Monday, Dec. 22, 2003
High-Alert Holidays
By Bruce Crumley/Paris
The small, anxious-looking man who stood before a judge last week in London's Central Criminal Court hardly resembled the feral terrorist British police are linking him to. But Saajid Badat, 24, faces charges of having conspired with fellow Briton and convicted shoe bomber Richard Reid, who tried to blow up an American Airlines flight from Paris to Miami in December 2001. And Badat is just one of 21 people detained by British police in the past three weeks under antiterrorism laws (some suspects have since been released).
All across Europe, in fact, it is a busy time in the war on terrorism. German police two weeks ago announced the arrest of an Iraqi, 29, identified only as Mohammed L. He is suspected of having dispatched a dozen radicals from Germany to Iraq to carry out suicide attacks against U.S. troops. More than 5,000 police officers raided locations tied to 1,200 supporters of Germany-based Turkish militant Metin Kaplan. His Caliphate State group, which seeks to replace Turkey's secular government with an Islamic one, has been linked to terrorist plots there. Five people were arrested on weapons, drug and illegal-immigration charges. Meanwhile, Syria has handed over 22 suspects sought by Turkey in connection with the November Istanbul blasts. And French police rounded up four people accused of assisting an al-Qaeda operative last year as he passed through France on his way to London. Are police methodically rolling up terrorist networks--or frantically trying to stave off a suspected holiday attack?
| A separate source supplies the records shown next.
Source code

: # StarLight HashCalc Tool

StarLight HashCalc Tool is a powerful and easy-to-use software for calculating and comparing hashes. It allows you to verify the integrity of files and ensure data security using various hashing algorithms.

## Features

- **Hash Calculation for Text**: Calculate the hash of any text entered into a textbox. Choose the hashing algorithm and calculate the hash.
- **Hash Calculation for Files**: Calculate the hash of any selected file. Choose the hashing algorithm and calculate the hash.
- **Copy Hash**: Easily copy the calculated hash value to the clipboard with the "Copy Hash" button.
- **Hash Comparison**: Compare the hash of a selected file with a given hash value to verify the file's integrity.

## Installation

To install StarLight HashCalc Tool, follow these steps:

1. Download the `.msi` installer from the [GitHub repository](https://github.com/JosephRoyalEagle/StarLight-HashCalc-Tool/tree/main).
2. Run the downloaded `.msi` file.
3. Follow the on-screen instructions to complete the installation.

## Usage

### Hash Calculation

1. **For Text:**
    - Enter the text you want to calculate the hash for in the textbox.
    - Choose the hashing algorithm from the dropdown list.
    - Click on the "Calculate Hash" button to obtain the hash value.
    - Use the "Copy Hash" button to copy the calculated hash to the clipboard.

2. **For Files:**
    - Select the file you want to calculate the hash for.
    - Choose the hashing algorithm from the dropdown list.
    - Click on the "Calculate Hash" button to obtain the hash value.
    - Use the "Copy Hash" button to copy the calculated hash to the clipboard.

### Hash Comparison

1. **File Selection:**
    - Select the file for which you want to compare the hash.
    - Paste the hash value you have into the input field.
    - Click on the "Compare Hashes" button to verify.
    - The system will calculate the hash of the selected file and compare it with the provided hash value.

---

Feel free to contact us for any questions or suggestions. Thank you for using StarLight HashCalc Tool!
Perhaps a little of both. "There are very big, very important police operations under way [in Britain]," notes a senior French antiterrorist official. "Concern is high that attack plots may be advancing swiftly. I've never seen the British quite this alarmed." British authorities are tight-lipped about their concerns, but the nation has been on its second highest terrorism alert for about a month now. "Given the number of operations by British police," says French terrorism expert Roland Jacquard, "they're apparently going after more than one plot and group." Three weeks ago, London Mayor Ken Livingstone said police had thwarted four separate plots "to actually cause mayhem and take life in this city."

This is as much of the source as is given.